Streetcar Line A Political Project | Eastern North Carolina Now

    Publisher's note: The author of this post is Michael Lowrey, who is a Contributor for the Carolina Journal, John Hood Publisher.

    The city of Charlotte really wants to build a streetcar line. Queen City taxpayers probably will have to dig a bit deeper to pay for it, though, as construction bids have come in over 30 percent above projections. Such overages should come as no surprise, given the history of transit projects in general and the specifics of this project in particular.
    Mecklenburg County has a dedicated sales tax to pay for the Charlotte Area Transit System's capital needs and to cover the operating losses of its rail and bus network. Though CATS will build and operate the streetcar, no transit tax money is going to it. Instead, the city of Charlotte is responsible for financing the project and covering its operating losses. That's a particular concern for the city as the federal government is paying $75 million toward the streetcar line's second phase, and all costs beyond that fall entirely on the city.

    Bids have come in over budget. As the Charlotte Observer reports, the city had estimated the cost of the line plus some city-funded related improvements at $93.2 million. It received two bids for the work, one at $123.3 million, the other at $128.5 million, both more than 30 percent above the city's estimate.

    Such cost overruns are par for the course. Over the past decade and a half, a series of academic journal articles has demonstrated that costs routinely are underestimated and benefits overstated to get transportation projects approved.

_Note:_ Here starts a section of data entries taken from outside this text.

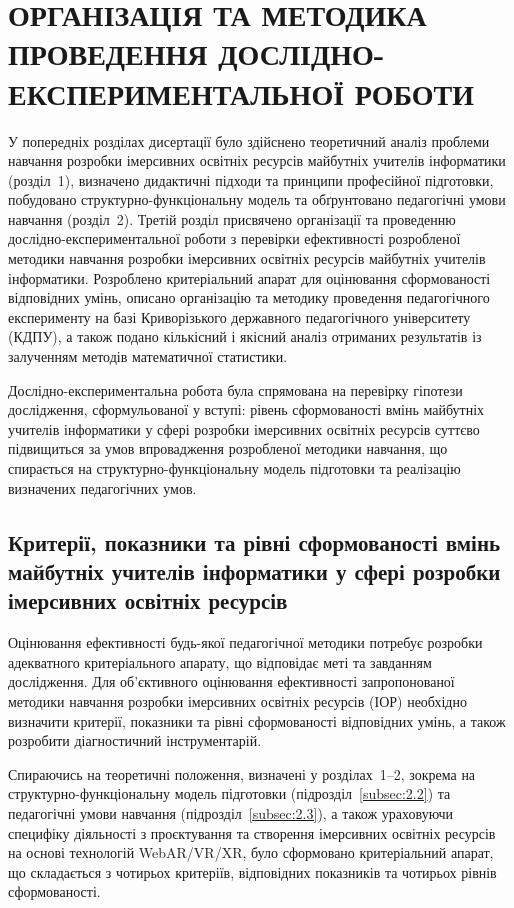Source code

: \section{ОРГАНІЗАЦІЯ ТА МЕТОДИКА ПРОВЕДЕННЯ ДОСЛІДНО-ЕКСПЕРИМЕНТАЛЬНОЇ РОБОТИ}\label{chap3}

У попередніх розділах дисертації було здійснено теоретичний аналіз проблеми навчання розробки імерсивних освітніх ресурсів майбутніх учителів інформатики (розділ~1), визначено дидактичні підходи та принципи професійної підготовки, побудовано структурно-функціональну модель та обґрунтовано педагогічні умови навчання (розділ~2). Третій розділ присвячено організації та проведенню дослідно-експериментальної роботи з перевірки ефективності розробленої методики навчання розробки імерсивних освітніх ресурсів майбутніх учителів інформатики. Розроблено критеріальний апарат для оцінювання сформованості відповідних умінь, описано організацію та методику проведення педагогічного експерименту на базі Криворізького державного педагогічного університету (КДПУ), а також подано кількісний і якісний аналіз отриманих результатів із залученням методів математичної статистики.

Дослідно-експериментальна робота була спрямована на перевірку гіпотези дослідження, сформульованої у вступі: рівень сформованості вмінь майбутніх учителів інформатики у сфері розробки імерсивних освітніх ресурсів суттєво підвищиться за умов впровадження розробленої методики навчання, що спирається на структурно-функціональну модель підготовки та реалізацію визначених педагогічних умов.

\subsection{Критерії, показники та рівні сформованості вмінь майбутніх учителів інформатики у сфері розробки імерсивних освітніх ресурсів}\label{sec:3.1}

Оцінювання ефективності будь-якої педагогічної методики потребує розробки адекватного критеріального апарату, що відповідає меті та завданням дослідження. Для об'єктивного оцінювання ефективності запропонованої методики навчання розробки імерсивних освітніх ресурсів (ІОР) необхідно визначити критерії, показники та рівні сформованості відповідних умінь, а також розробити діагностичний інструментарій.

Спираючись на теоретичні положення, визначені у розділах~1--2, зокрема на структурно-функціональну модель підготовки (підрозділ~\ref{subsec:2.2}) та педагогічні умови навчання (підрозділ~\ref{subsec:2.3}), а також ураховуючи специфіку діяльності з проєктування та створення імерсивних освітніх ресурсів на основі технологій WebAR/VR/XR, було сформовано критеріальний апарат, що складається з чотирьох критеріїв, відповідних показників та чотирьох рівнів сформованості.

    For example, in a seminal 2002 article in the Journal of the American Planning Association, Bent Flyvbjerg, Mette Skamris Holm, and Søren Buhl of Aalborg University described the results of a large-scale statistical analysis of transportation project cost overruns. Their article was titled "Underestimating Cost in Public Works Projects: Error or Lie."

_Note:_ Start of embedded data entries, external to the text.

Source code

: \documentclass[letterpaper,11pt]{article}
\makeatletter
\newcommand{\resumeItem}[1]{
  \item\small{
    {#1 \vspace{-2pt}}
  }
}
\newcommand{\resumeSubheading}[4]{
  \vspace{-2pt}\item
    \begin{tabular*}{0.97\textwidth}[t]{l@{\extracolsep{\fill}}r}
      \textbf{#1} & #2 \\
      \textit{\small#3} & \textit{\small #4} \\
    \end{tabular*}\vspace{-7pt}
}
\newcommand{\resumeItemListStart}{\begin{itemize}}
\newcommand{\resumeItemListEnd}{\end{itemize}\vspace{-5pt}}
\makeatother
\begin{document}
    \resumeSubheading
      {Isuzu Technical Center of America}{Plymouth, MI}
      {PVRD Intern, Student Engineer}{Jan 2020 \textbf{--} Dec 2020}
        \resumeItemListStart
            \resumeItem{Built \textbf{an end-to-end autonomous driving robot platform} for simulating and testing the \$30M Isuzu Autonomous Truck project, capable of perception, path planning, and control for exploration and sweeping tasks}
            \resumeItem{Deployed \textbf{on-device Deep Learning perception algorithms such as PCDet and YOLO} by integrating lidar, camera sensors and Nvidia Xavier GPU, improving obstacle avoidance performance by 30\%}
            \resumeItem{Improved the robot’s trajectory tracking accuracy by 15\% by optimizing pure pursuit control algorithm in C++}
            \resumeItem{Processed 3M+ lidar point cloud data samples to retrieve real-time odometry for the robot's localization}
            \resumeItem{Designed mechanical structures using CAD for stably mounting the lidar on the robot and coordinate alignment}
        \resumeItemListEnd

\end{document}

    The researchers compared the estimated cost of projects at the time the decision was made to proceed to their final actual cost. Flyvbjerg and company's dataset included 258 projects costing $90 billion over 70 years.

    The authors found that costs were underestimated in 86 percent of projects, with the average overrun varying by project type. Rail projects came in on average 44.7 percent over their estimated costs, larger than the cost overruns in fixed-link (tunnel and bridge), at 33.8 percent, or road projects (20.4 percent).

    Significantly, projects in the 1990s were just as likely as projects in the 1920s to come in over budget. As the authors note, "underestimation today is in the same order of magnitude as it was 10, 30, and 70 years ago." It is as if project administrators had learned nothing from earlier projection errors. Based upon their analysis, the authors concluded that these original cost estimates were off not because of methodological errors, but rather because the project proponents were engaging in deception - lying - to get projects approved.

    "Legislators, administrators, bankers, media representatives, and members of the public who value honest numbers should not trust the cost estimates presented by infrastructure promoters and forecasters," they wrote.

    Indeed, we've even seen it before in Charlotte. The Queen City's first light rail line, running roughly from Pineville to Uptown was projected in 1998 to cost $227 million. The actual cost came in at over twice that amount.

    Charlotte's streetcar Gold Line is a strange project. The Gold Line really isn't a transportation solution. The streetcars run on rails set in the car traffic lanes of major streets and stop for red lights, making them no faster than buses, while also being less flexible and more expensive to operate.

    In actuality, the Gold Line is a politically motivated economic development scheme. Asking hard questions about its costs wouldn't improve its chances of winning community support, and for that city taxpayers are likely to suffer.